**WHAT TO PRODUCE:**
For every record, give an exact copy that has no pictures in it.

Start of RECORDS SHOWN

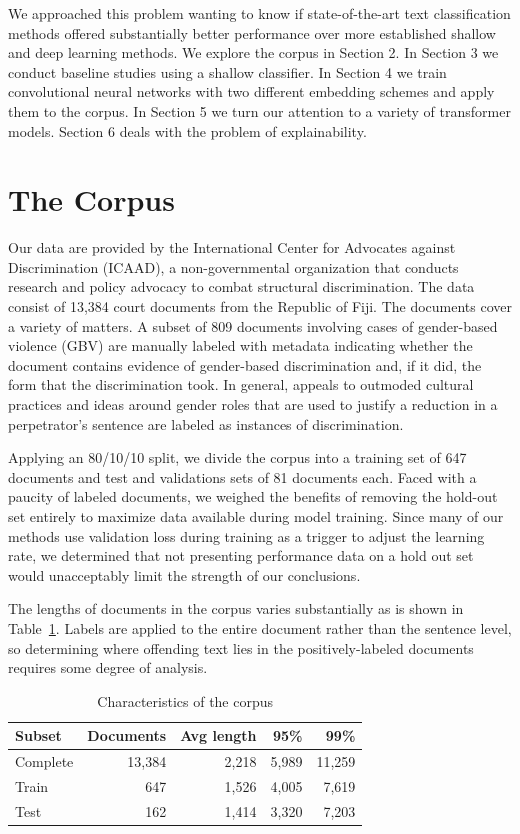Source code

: \documentclass[twocolumn,10pt]{wmrDoc}
\begin{document}
We approached this problem wanting to know if state-of-the-art text classification methods offered substantially better performance over more established shallow and deep learning methods.  We explore the corpus in Section 2.  In Section 3 we conduct baseline studies using a shallow classifier.  In Section 4 we train convolutional neural networks with two different embedding schemes and apply them to the corpus.  In Section 5 we turn our attention to a variety of transformer models.  Section 6 deals with the problem of explainability.

\section{The Corpus}
Our data are provided by the International Center for Advocates against Discrimination (ICAAD), a non-governmental organization that conducts research and policy advocacy to combat structural discrimination. The data consist of 13,384 court documents from the Republic of Fiji. The documents cover a variety of matters. A subset of 809 documents involving cases of gender-based violence (GBV) are manually labeled with metadata indicating whether the document contains evidence of gender-based discrimination and, if it did, the form that the discrimination took. In general, appeals to outmoded cultural practices and ideas around gender roles that are used to justify a reduction in a perpetrator’s sentence are labeled as instances of discrimination.

Applying an 80/10/10 split, we divide the corpus into a training set of 647 documents and test and validations sets of 81 documents each.  Faced with a paucity of labeled documents, we weighed the benefits of removing the hold-out set entirely to maximize data available during model training.  Since many of our methods use validation loss during training as a trigger to adjust the learning rate, we determined that not presenting performance data on a hold out set would unacceptably limit the strength of our conclusions.

The lengths of documents in the corpus varies substantially as is shown in Table~\ref{tab:corpus}. Labels are applied to the entire document rather than the sentence level, so determining where offending text lies in the positively-labeled documents requires some degree of analysis.

\begin{table}
 \caption{Characteristics of the corpus}
  \centering
  \begin{tabular}{lrrrr}
    \toprule
    Subset   & Documents  & Avg length & 95\% & 99\%\\
    \midrule
    Complete & 13,384  & 2,218 & 5,989 & 11,259     \\
    Train    & 647  & 1,526 & 4,005 & 7,619      \\
    Test     & 162  & 1,414 & 3,320 & 7,203      \\
    \bottomrule
  \end{tabular}
  \label{tab:corpus}
\end{table}
\end{document}

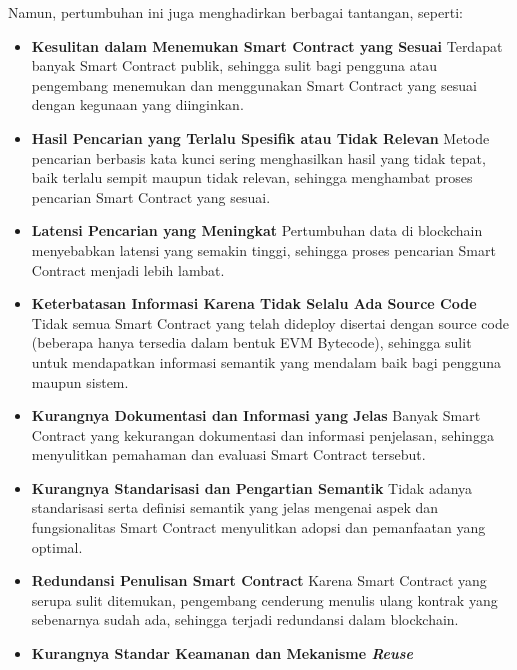 Namun, pertumbuhan ini juga menghadirkan berbagai tantangan, seperti:
\begin{itemize}
    \item \textbf{Kesulitan dalam Menemukan Smart Contract yang Sesuai} \newline
    Terdapat banyak Smart Contract publik, sehingga sulit bagi pengguna atau pengembang menemukan dan menggunakan Smart Contract yang sesuai dengan kegunaan yang diinginkan.
    \item \textbf{Hasil Pencarian yang Terlalu Spesifik atau Tidak Relevan} \newline
    Metode pencarian berbasis kata kunci sering menghasilkan hasil yang tidak tepat, baik terlalu sempit maupun tidak relevan, sehingga menghambat proses pencarian Smart Contract yang sesuai.
    \item \textbf{Latensi Pencarian yang Meningkat} \newline
    Pertumbuhan data di blockchain menyebabkan latensi yang semakin tinggi, sehingga proses pencarian Smart Contract menjadi lebih lambat.
    \item \textbf{Keterbatasan Informasi Karena Tidak Selalu Ada Source Code} \newline
    Tidak semua Smart Contract yang telah dideploy disertai dengan source code (beberapa hanya tersedia dalam bentuk EVM Bytecode), sehingga sulit untuk mendapatkan informasi semantik yang mendalam baik bagi pengguna maupun sistem.
    \item \textbf{Kurangnya Dokumentasi dan Informasi yang Jelas} \newline
    Banyak Smart Contract yang kekurangan dokumentasi dan informasi penjelasan, sehingga menyulitkan pemahaman dan evaluasi Smart Contract tersebut.
    \item \textbf{Kurangnya Standarisasi dan Pengartian Semantik} \newline
    Tidak adanya standarisasi serta definisi semantik yang jelas mengenai aspek dan fungsionalitas Smart Contract menyulitkan adopsi dan pemanfaatan yang optimal.
    \item \textbf{Redundansi Penulisan Smart Contract} \newline
    Karena Smart Contract yang serupa sulit ditemukan, pengembang cenderung menulis ulang kontrak yang sebenarnya sudah ada, sehingga terjadi redundansi dalam blockchain.
    \item \textbf{Kurangnya Standar Keamanan dan Mekanisme \textit{Reuse}} \newline

\end{itemize}
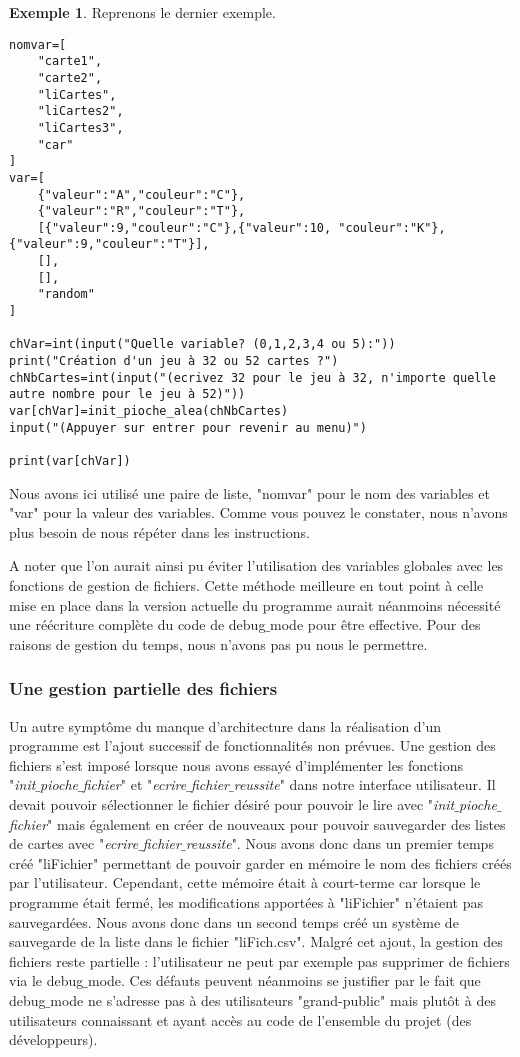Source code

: \documentclass[10pt,a4paper,french,titlepage]{article}
\theoremstyle{definition}
\newtheorem{exmp}{Exemple}
\begin{document}
\begin{exmp}
Reprenons le dernier exemple.
\begin{lstlisting}
nomvar=[
    "carte1",
    "carte2",
    "liCartes",
    "liCartes2",
    "liCartes3",
    "car"
]
var=[
    {"valeur":"A","couleur":"C"},
    {"valeur":"R","couleur":"T"},
    [{"valeur":9,"couleur":"C"},{"valeur":10, "couleur":"K"},{"valeur":9,"couleur":"T"}],
    [],
    [],
    "random"
]

chVar=int(input("Quelle variable? (0,1,2,3,4 ou 5):"))
print("Création d'un jeu à 32 ou 52 cartes ?")
chNbCartes=int(input("(ecrivez 32 pour le jeu à 32, n'importe quelle autre nombre pour le jeu à 52)"))
var[chVar]=init_pioche_alea(chNbCartes)
input("(Appuyer sur entrer pour revenir au menu)")

print(var[chVar])
\end{lstlisting}
Nous avons ici utilisé une paire de liste, "nomvar" pour le nom des variables et "var" pour la valeur des variables. Comme vous pouvez le constater, nous n'avons plus besoin de nous répéter dans les instructions.
\end{exmp}
A noter que l'on aurait ainsi pu éviter l'utilisation des variables globales avec les fonctions de gestion de fichiers. Cette méthode meilleure en tout point à celle mise en place dans la version actuelle du programme aurait néanmoins nécessité une réécriture complète du code de debug$\_$mode pour être effective. Pour des raisons de gestion du temps, nous n'avons pas pu nous le permettre.
\subsubsection{Une gestion partielle des fichiers}
Un autre symptôme du manque d'architecture dans la réalisation d'un programme est l'ajout successif de fonctionnalités non prévues. Une gestion des fichiers s'est imposé lorsque nous avons essayé d'implémenter les fonctions \\"\textit{init$\_$pioche$\_$fichier}" et "\textit{ecrire$\_$fichier$\_$reussite}" dans notre interface utilisateur. Il devait pouvoir sélectionner le fichier désiré pour pouvoir le lire avec "\textit{init$\_$pioche$\_$fichier}" mais également en créer de nouveaux pour pouvoir sauvegarder des listes de cartes avec "\textit{ecrire$\_$fichier$\_$reussite}". Nous avons donc dans un premier temps créé "liFichier" permettant de pouvoir garder en mémoire le nom des fichiers créés par l'utilisateur. Cependant, cette mémoire était à court-terme car lorsque le programme était fermé, les modifications apportées à "liFichier" n'étaient pas sauvegardées. Nous avons donc dans un second temps créé un système de sauvegarde de la liste dans le fichier "liFich.csv". Malgré cet ajout, la gestion des fichiers reste partielle : l'utilisateur ne peut par exemple pas supprimer de fichiers via le debug$\_$mode. Ces défauts peuvent néanmoins se justifier par le fait que debug$\_$mode ne s'adresse pas à des utilisateurs "grand-public" mais plutôt à des utilisateurs connaissant et ayant accès au code de l'ensemble du projet (des développeurs).
\end{document}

End of RECORDS SHOWN

**PROBLEM SOLUTION:**
Source code

: \documentclass[twocolumn,10pt]{wmrDoc}
\begin{document}
We approached this problem wanting to know if state-of-the-art text classification methods offered substantially better performance over more established shallow and deep learning methods.  We explore the corpus in Section 2.  In Section 3 we conduct baseline studies using a shallow classifier.  In Section 4 we train convolutional neural networks with two different embedding schemes and apply them to the corpus.  In Section 5 we turn our attention to a variety of transformer models.  Section 6 deals with the problem of explainability.

\section{The Corpus}
Our data are provided by the International Center for Advocates against Discrimination (ICAAD), a non-governmental organization that conducts research and policy advocacy to combat structural discrimination. The data consist of 13,384 court documents from the Republic of Fiji. The documents cover a variety of matters. A subset of 809 documents involving cases of gender-based violence (GBV) are manually labeled with metadata indicating whether the document contains evidence of gender-based discrimination and, if it did, the form that the discrimination took. In general, appeals to outmoded cultural practices and ideas around gender roles that are used to justify a reduction in a perpetrator’s sentence are labeled as instances of discrimination.

Applying an 80/10/10 split, we divide the corpus into a training set of 647 documents and test and validations sets of 81 documents each.  Faced with a paucity of labeled documents, we weighed the benefits of removing the hold-out set entirely to maximize data available during model training.  Since many of our methods use validation loss during training as a trigger to adjust the learning rate, we determined that not presenting performance data on a hold out set would unacceptably limit the strength of our conclusions.

The lengths of documents in the corpus varies substantially as is shown in Table~\ref{tab:corpus}. Labels are applied to the entire document rather than the sentence level, so determining where offending text lies in the positively-labeled documents requires some degree of analysis.

\begin{table}
 \caption{Characteristics of the corpus}
  \centering
  \begin{tabular}{lrrrr}
    \toprule
    Subset   & Documents  & Avg length & 95\% & 99\%\\
    \midrule
    Complete & 13,384  & 2,218 & 5,989 & 11,259     \\
    Train    & 647  & 1,526 & 4,005 & 7,619      \\
    Test     & 162  & 1,414 & 3,320 & 7,203      \\
    \bottomrule
  \end{tabular}
  \label{tab:corpus}
\end{table}
\end{document}

 Namun, pertumbuhan ini juga menghadirkan berbagai tantangan, seperti:
\begin{itemize}
    \item \textbf{Kesulitan dalam Menemukan Smart Contract yang Sesuai} \newline
    Terdapat banyak Smart Contract publik, sehingga sulit bagi pengguna atau pengembang menemukan dan menggunakan Smart Contract yang sesuai dengan kegunaan yang diinginkan.
    \item \textbf{Hasil Pencarian yang Terlalu Spesifik atau Tidak Relevan} \newline
    Metode pencarian berbasis kata kunci sering menghasilkan hasil yang tidak tepat, baik terlalu sempit maupun tidak relevan, sehingga menghambat proses pencarian Smart Contract yang sesuai.
    \item \textbf{Latensi Pencarian yang Meningkat} \newline
    Pertumbuhan data di blockchain menyebabkan latensi yang semakin tinggi, sehingga proses pencarian Smart Contract menjadi lebih lambat.
    \item \textbf{Keterbatasan Informasi Karena Tidak Selalu Ada Source Code} \newline
    Tidak semua Smart Contract yang telah dideploy disertai dengan source code (beberapa hanya tersedia dalam bentuk EVM Bytecode), sehingga sulit untuk mendapatkan informasi semantik yang mendalam baik bagi pengguna maupun sistem.
    \item \textbf{Kurangnya Dokumentasi dan Informasi yang Jelas} \newline
    Banyak Smart Contract yang kekurangan dokumentasi dan informasi penjelasan, sehingga menyulitkan pemahaman dan evaluasi Smart Contract tersebut.
    \item \textbf{Kurangnya Standarisasi dan Pengartian Semantik} \newline
    Tidak adanya standarisasi serta definisi semantik yang jelas mengenai aspek dan fungsionalitas Smart Contract menyulitkan adopsi dan pemanfaatan yang optimal.
    \item \textbf{Redundansi Penulisan Smart Contract} \newline
    Karena Smart Contract yang serupa sulit ditemukan, pengembang cenderung menulis ulang kontrak yang sebenarnya sudah ada, sehingga terjadi redundansi dalam blockchain.
    \item \textbf{Kurangnya Standar Keamanan dan Mekanisme \textit{Reuse}} \newline

\end{itemize}
Source code

: \documentclass[10pt,a4paper,french,titlepage]{article}
\theoremstyle{definition}
\newtheorem{exmp}{Exemple}
\begin{document}
\begin{exmp}
Reprenons le dernier exemple.
\begin{lstlisting}
nomvar=[
    "carte1",
    "carte2",
    "liCartes",
    "liCartes2",
    "liCartes3",
    "car"
]
var=[
    {"valeur":"A","couleur":"C"},
    {"valeur":"R","couleur":"T"},
    [{"valeur":9,"couleur":"C"},{"valeur":10, "couleur":"K"},{"valeur":9,"couleur":"T"}],
    [],
    [],
    "random"
]

chVar=int(input("Quelle variable? (0,1,2,3,4 ou 5):"))
print("Création d'un jeu à 32 ou 52 cartes ?")
chNbCartes=int(input("(ecrivez 32 pour le jeu à 32, n'importe quelle autre nombre pour le jeu à 52)"))
var[chVar]=init_pioche_alea(chNbCartes)
input("(Appuyer sur entrer pour revenir au menu)")

print(var[chVar])
\end{lstlisting}
Nous avons ici utilisé une paire de liste, "nomvar" pour le nom des variables et "var" pour la valeur des variables. Comme vous pouvez le constater, nous n'avons plus besoin de nous répéter dans les instructions.
\end{exmp}
A noter que l'on aurait ainsi pu éviter l'utilisation des variables globales avec les fonctions de gestion de fichiers. Cette méthode meilleure en tout point à celle mise en place dans la version actuelle du programme aurait néanmoins nécessité une réécriture complète du code de debug$\_$mode pour être effective. Pour des raisons de gestion du temps, nous n'avons pas pu nous le permettre.
\subsubsection{Une gestion partielle des fichiers}
Un autre symptôme du manque d'architecture dans la réalisation d'un programme est l'ajout successif de fonctionnalités non prévues. Une gestion des fichiers s'est imposé lorsque nous avons essayé d'implémenter les fonctions \\"\textit{init$\_$pioche$\_$fichier}" et "\textit{ecrire$\_$fichier$\_$reussite}" dans notre interface utilisateur. Il devait pouvoir sélectionner le fichier désiré pour pouvoir le lire avec "\textit{init$\_$pioche$\_$fichier}" mais également en créer de nouveaux pour pouvoir sauvegarder des listes de cartes avec "\textit{ecrire$\_$fichier$\_$reussite}". Nous avons donc dans un premier temps créé "liFichier" permettant de pouvoir garder en mémoire le nom des fichiers créés par l'utilisateur. Cependant, cette mémoire était à court-terme car lorsque le programme était fermé, les modifications apportées à "liFichier" n'étaient pas sauvegardées. Nous avons donc dans un second temps créé un système de sauvegarde de la liste dans le fichier "liFich.csv". Malgré cet ajout, la gestion des fichiers reste partielle : l'utilisateur ne peut par exemple pas supprimer de fichiers via le debug$\_$mode. Ces défauts peuvent néanmoins se justifier par le fait que debug$\_$mode ne s'adresse pas à des utilisateurs "grand-public" mais plutôt à des utilisateurs connaissant et ayant accès au code de l'ensemble du projet (des développeurs).
\end{document}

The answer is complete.